=== Section Start ===

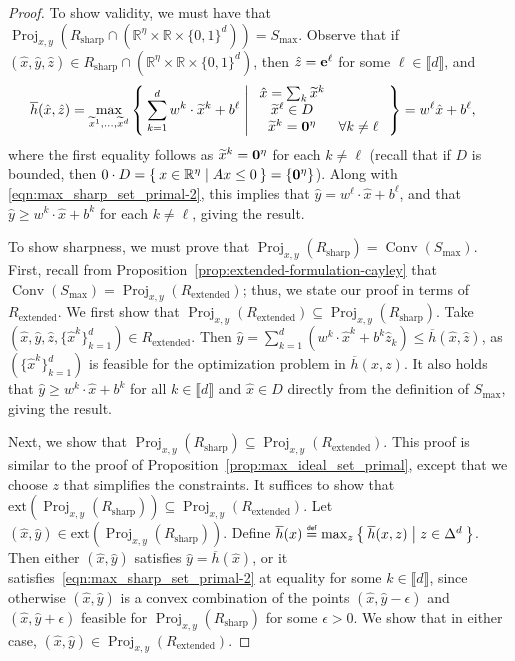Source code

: \documentclass[smallextended]{svjour3}
\newcommand{\bbR}{\mathbb{R}}
\newcommand{\Conv}{\operatorname{Conv}}
\newcommand{\Proj}{\operatorname{Proj}}
\newcommand\defeq{\mathrel{\overset{\makebox[0pt]{\mbox{\normalfont\tiny\sffamily def}}}{=}}}
\newcommand{\tx}{\widetilde{x}}
\newcommand{\Rextended}{R_{\operatorname{extended}}}
\newcommand{\Rsharp}{R_{\operatorname{sharp}}}
\newcommand{\Smax}{S_{\operatorname{max}}}
\renewcommand{\bar}[1]{\overline{#1}}
\begin{document}
\begin{proof}
To show validity, we must have that $\Proj_{x,y}\left(\Rsharp \cap (\bbR^{\eta} \times \bbR \times \{0,1\}^d)\right) = \Smax$.
Observe that if $(\hat{x},\hat{y},\hat{z}) \in \Rsharp \cap (\bbR^{\eta} \times \bbR \times \{0,1\}^d)$, then $\hat{z} = {\bf e}^\ell$ for some $\ell \in \llbracket d \rrbracket$, and
\begin{align*}
    \bar{h}(\hat{x},\hat{z}) &= \max_{\tx^1, \ldots, \tx^d}\Set{\sum_{k=1}^d w^k \cdot \tx^k + b^\ell | \begin{array}{cc} \hat{x} = \sum_k \tx^k & \\ \tx^\ell \in D & \\ \tx^k = {\bf 0}^\eta &\forall k \neq \ell \end{array}} = w^\ell \hat{x} + b^\ell,
\end{align*}
where the first equality follows as $\tx^k = {\bf 0}^\eta$ for each $k \neq \ell$ (recall that if $D$ is bounded, then $0 \cdot D = \Set{x \in \bbR^\eta | Ax \leq 0} = \{{\bf 0}^\eta\}$).
Along with \eqref{eqn:max_sharp_set_primal-2}, this implies that $\hat{y} = w^\ell \cdot \hat{x} + b^\ell$, and that $\hat{y} \geq w^k \cdot \hat{x} + b^k$ for each $k \neq \ell$, giving the result.

To show sharpness, we must prove that $\Proj_{x,y}(\Rsharp) = \Conv(\Smax)$. First, recall from Proposition~\ref{prop:extended-formulation-cayley} that $\Conv(\Smax) = \Proj_{x,y}(\Rextended)$; thus, we state our proof in terms of $\Rextended$.
We first show that $\Proj_{x,y}(\Rextended) \subseteq \Proj_{x,y}(\Rsharp)$. Take $(\hat{x}, \hat{y}, \hat{z}, \{\hat{x}^k\}_{k=1}^d) \in \Rextended$. Then $\hat{y} = \sum_{k=1}^d (w^k \cdot \hat{x}^k + b^k\hat{z}_k) \leq \bar{h}(\hat{x}, \hat{z})$, as $(\{\hat{x}^k\}_{k=1}^d)$ is feasible for the optimization problem in $\bar{h}(x, z)$. It also holds that $\hat{y} \geq w^k \cdot \hat{x} + b^k$ for all $k \in \llbracket d \rrbracket$ and $\hat{x} \in D$ directly from the definition of $\Smax$, giving the result.

Next, we show that $\Proj_{x,y}(\Rsharp) \subseteq \Proj_{x,y}(\Rextended)$. This proof is similar to the proof of Proposition~\ref{prop:max_ideal_set_primal}, except that we choose $z$ that simplifies the constraints. It suffices to show that $\text{ext}(\Proj_{x,y}(\Rsharp)) \subseteq \Proj_{x,y}(\Rextended)$. Let $(\hat{x}, \hat{y}) \in \text{ext}(\Proj_{x,y}(\Rsharp))$. Define $\bar{h}(x) \defeq \max_{z} \Set{\bar{h}(x, z) | z \in \Delta^d}$. Then either $(\hat{x}, \hat{y})$ satisfies $\hat{y} = \bar{h}(\hat{x})$, or it satisfies~\eqref{eqn:max_sharp_set_primal-2} at equality for some $k \in \llbracket d \rrbracket$, since otherwise $(\hat{x}, \hat{y})$ is a convex combination of the points $(\hat{x}, \hat{y} - \epsilon)$ and $(\hat{x}, \hat{y} + \epsilon)$ feasible for $\Proj_{x,y}(\Rsharp)$ for some $\epsilon > 0$. We show that in either case, $(\hat{x}, \hat{y}) \in \Proj_{x,y}(\Rextended)$.


\end{proof}
\end{document}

=== Section End ===

Task to complete:
Only the pictures stay behind; copy everything else in the records above exactly.

Task response:
Source code

: \documentclass[smallextended]{svjour3}
\newcommand{\bbR}{\mathbb{R}}
\newcommand{\Conv}{\operatorname{Conv}}
\newcommand{\Proj}{\operatorname{Proj}}
\newcommand\defeq{\mathrel{\overset{\makebox[0pt]{\mbox{\normalfont\tiny\sffamily def}}}{=}}}
\newcommand{\tx}{\widetilde{x}}
\newcommand{\Rextended}{R_{\operatorname{extended}}}
\newcommand{\Rsharp}{R_{\operatorname{sharp}}}
\newcommand{\Smax}{S_{\operatorname{max}}}
\renewcommand{\bar}[1]{\overline{#1}}
\begin{document}
\begin{proof}
To show validity, we must have that $\Proj_{x,y}\left(\Rsharp \cap (\bbR^{\eta} \times \bbR \times \{0,1\}^d)\right) = \Smax$.
Observe that if $(\hat{x},\hat{y},\hat{z}) \in \Rsharp \cap (\bbR^{\eta} \times \bbR \times \{0,1\}^d)$, then $\hat{z} = {\bf e}^\ell$ for some $\ell \in \llbracket d \rrbracket$, and
\begin{align*}
    \bar{h}(\hat{x},\hat{z}) &= \max_{\tx^1, \ldots, \tx^d}\Set{\sum_{k=1}^d w^k \cdot \tx^k + b^\ell | \begin{array}{cc} \hat{x} = \sum_k \tx^k & \\ \tx^\ell \in D & \\ \tx^k = {\bf 0}^\eta &\forall k \neq \ell \end{array}} = w^\ell \hat{x} + b^\ell,
\end{align*}
where the first equality follows as $\tx^k = {\bf 0}^\eta$ for each $k \neq \ell$ (recall that if $D$ is bounded, then $0 \cdot D = \Set{x \in \bbR^\eta | Ax \leq 0} = \{{\bf 0}^\eta\}$).
Along with \eqref{eqn:max_sharp_set_primal-2}, this implies that $\hat{y} = w^\ell \cdot \hat{x} + b^\ell$, and that $\hat{y} \geq w^k \cdot \hat{x} + b^k$ for each $k \neq \ell$, giving the result.

To show sharpness, we must prove that $\Proj_{x,y}(\Rsharp) = \Conv(\Smax)$. First, recall from Proposition~\ref{prop:extended-formulation-cayley} that $\Conv(\Smax) = \Proj_{x,y}(\Rextended)$; thus, we state our proof in terms of $\Rextended$.
We first show that $\Proj_{x,y}(\Rextended) \subseteq \Proj_{x,y}(\Rsharp)$. Take $(\hat{x}, \hat{y}, \hat{z}, \{\hat{x}^k\}_{k=1}^d) \in \Rextended$. Then $\hat{y} = \sum_{k=1}^d (w^k \cdot \hat{x}^k + b^k\hat{z}_k) \leq \bar{h}(\hat{x}, \hat{z})$, as $(\{\hat{x}^k\}_{k=1}^d)$ is feasible for the optimization problem in $\bar{h}(x, z)$. It also holds that $\hat{y} \geq w^k \cdot \hat{x} + b^k$ for all $k \in \llbracket d \rrbracket$ and $\hat{x} \in D$ directly from the definition of $\Smax$, giving the result.

Next, we show that $\Proj_{x,y}(\Rsharp) \subseteq \Proj_{x,y}(\Rextended)$. This proof is similar to the proof of Proposition~\ref{prop:max_ideal_set_primal}, except that we choose $z$ that simplifies the constraints. It suffices to show that $\text{ext}(\Proj_{x,y}(\Rsharp)) \subseteq \Proj_{x,y}(\Rextended)$. Let $(\hat{x}, \hat{y}) \in \text{ext}(\Proj_{x,y}(\Rsharp))$. Define $\bar{h}(x) \defeq \max_{z} \Set{\bar{h}(x, z) | z \in \Delta^d}$. Then either $(\hat{x}, \hat{y})$ satisfies $\hat{y} = \bar{h}(\hat{x})$, or it satisfies~\eqref{eqn:max_sharp_set_primal-2} at equality for some $k \in \llbracket d \rrbracket$, since otherwise $(\hat{x}, \hat{y})$ is a convex combination of the points $(\hat{x}, \hat{y} - \epsilon)$ and $(\hat{x}, \hat{y} + \epsilon)$ feasible for $\Proj_{x,y}(\Rsharp)$ for some $\epsilon > 0$. We show that in either case, $(\hat{x}, \hat{y}) \in \Proj_{x,y}(\Rextended)$.


\end{proof}
\end{document}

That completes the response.